How To Use and Cook Beet Greens

For those that haven’t used beet greens before and wonder what to do with them, here are some simple ideas on how to use them.

  • Salad: Beet greens work well chopped up in salads. However, they have a very strong taste in their raw form, and using a salad dressing improves their flavor. For a healthy dressing; olive oil, balsamic vinegar, mustard, salt, and pepper is a good combination.
  • Leaf wraps for meat: in recent years, Korean BBQ (barbecued meat with condiments, wrapped in leaves) has risen in popularity. There are all kinds of different leafy greens that we can use to wrap meat in this way, and beet greens are one. Just put some meat and your favorite condiments on the leaf, wrap, and eat.
  • Sauteed: Sauteing beet greens in some butter or oil with garlic and onions is a quick and flavor-enhancing way to cook the leaves. Additionally, the fat content will help increase the absorption of carotenoids.

Final Thoughts

Overall, beet greens are an excellent source of many vital nutrients, and they are among the most nutrient-dense vegetables.

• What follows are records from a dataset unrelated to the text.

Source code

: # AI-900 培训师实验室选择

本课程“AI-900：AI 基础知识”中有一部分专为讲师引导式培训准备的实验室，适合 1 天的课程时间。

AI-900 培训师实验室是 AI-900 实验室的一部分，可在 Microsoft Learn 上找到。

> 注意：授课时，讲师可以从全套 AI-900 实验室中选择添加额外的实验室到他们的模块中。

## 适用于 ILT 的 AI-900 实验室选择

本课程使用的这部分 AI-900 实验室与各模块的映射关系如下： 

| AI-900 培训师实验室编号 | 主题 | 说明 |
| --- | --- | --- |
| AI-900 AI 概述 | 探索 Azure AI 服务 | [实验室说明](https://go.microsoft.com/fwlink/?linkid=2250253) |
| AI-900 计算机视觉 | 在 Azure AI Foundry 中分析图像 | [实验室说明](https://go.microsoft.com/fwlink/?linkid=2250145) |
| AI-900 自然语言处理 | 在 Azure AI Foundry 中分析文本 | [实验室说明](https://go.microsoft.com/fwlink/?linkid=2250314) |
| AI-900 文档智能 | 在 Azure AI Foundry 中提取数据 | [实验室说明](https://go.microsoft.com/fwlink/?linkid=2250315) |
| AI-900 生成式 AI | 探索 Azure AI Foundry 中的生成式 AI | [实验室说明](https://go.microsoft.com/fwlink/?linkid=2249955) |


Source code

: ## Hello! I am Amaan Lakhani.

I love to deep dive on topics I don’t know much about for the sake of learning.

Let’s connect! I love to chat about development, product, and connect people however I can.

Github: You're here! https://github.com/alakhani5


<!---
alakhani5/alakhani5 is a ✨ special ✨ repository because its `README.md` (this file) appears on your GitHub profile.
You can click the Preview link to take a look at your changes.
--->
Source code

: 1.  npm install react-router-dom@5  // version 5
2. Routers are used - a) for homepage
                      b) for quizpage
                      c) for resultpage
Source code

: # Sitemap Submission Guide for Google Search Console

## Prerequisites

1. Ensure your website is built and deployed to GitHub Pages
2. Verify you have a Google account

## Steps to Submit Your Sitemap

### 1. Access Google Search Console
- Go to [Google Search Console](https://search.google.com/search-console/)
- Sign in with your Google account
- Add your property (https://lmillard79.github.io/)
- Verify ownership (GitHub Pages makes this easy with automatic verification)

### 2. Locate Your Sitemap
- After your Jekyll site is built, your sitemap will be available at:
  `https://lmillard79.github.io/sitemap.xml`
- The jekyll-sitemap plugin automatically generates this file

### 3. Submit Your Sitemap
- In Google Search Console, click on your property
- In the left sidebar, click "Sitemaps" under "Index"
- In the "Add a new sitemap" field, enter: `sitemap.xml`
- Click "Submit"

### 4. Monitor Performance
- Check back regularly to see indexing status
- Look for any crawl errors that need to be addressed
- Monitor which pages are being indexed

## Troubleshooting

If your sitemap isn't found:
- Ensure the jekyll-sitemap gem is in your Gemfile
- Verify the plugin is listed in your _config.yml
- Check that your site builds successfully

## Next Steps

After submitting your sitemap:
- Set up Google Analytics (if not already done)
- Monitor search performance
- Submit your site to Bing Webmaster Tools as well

In addition to this, their betalain and carotenoid content may offer some further benefits.

While some individuals may have concerns over their oxalate content, they are a nutritious choice for the majority of people.

For more on different vegetables, see this overview of 56 common vegetables.

Photo of author

Michael Joseph, MSc

Michael works as a nutrition educator in a community setting and holds a Master's Degree in Clinical Nutrition. He believes in providing reliable and objective nutritional information to allow informed decisions.

2 thoughts on “Beet Greens: Nutrition Facts, Benefits, and Concerns”

  1. My Mom absolutely loved the beet greens, she used to sauté them in some butter with garlic… then served with Armenian yogurt that was made at home.
    Also reminded of South Korea, yes, since Koreans are not eating bread too much, I think in recent ten years bread became more popular than before.
    And coffee shops… they love everything Paris… Paris Baguettes – the name of the coffee shops with Bakeries…
    And you can see the increasing number of overweight people, especially the younger generation.

    • Your mom’s recipe sounds tasty! I think the coffee and bakery product explosion you mention happening isn’t isolated to only Korea… many countries seem to have had a surge in this kind of cafe over the past decade.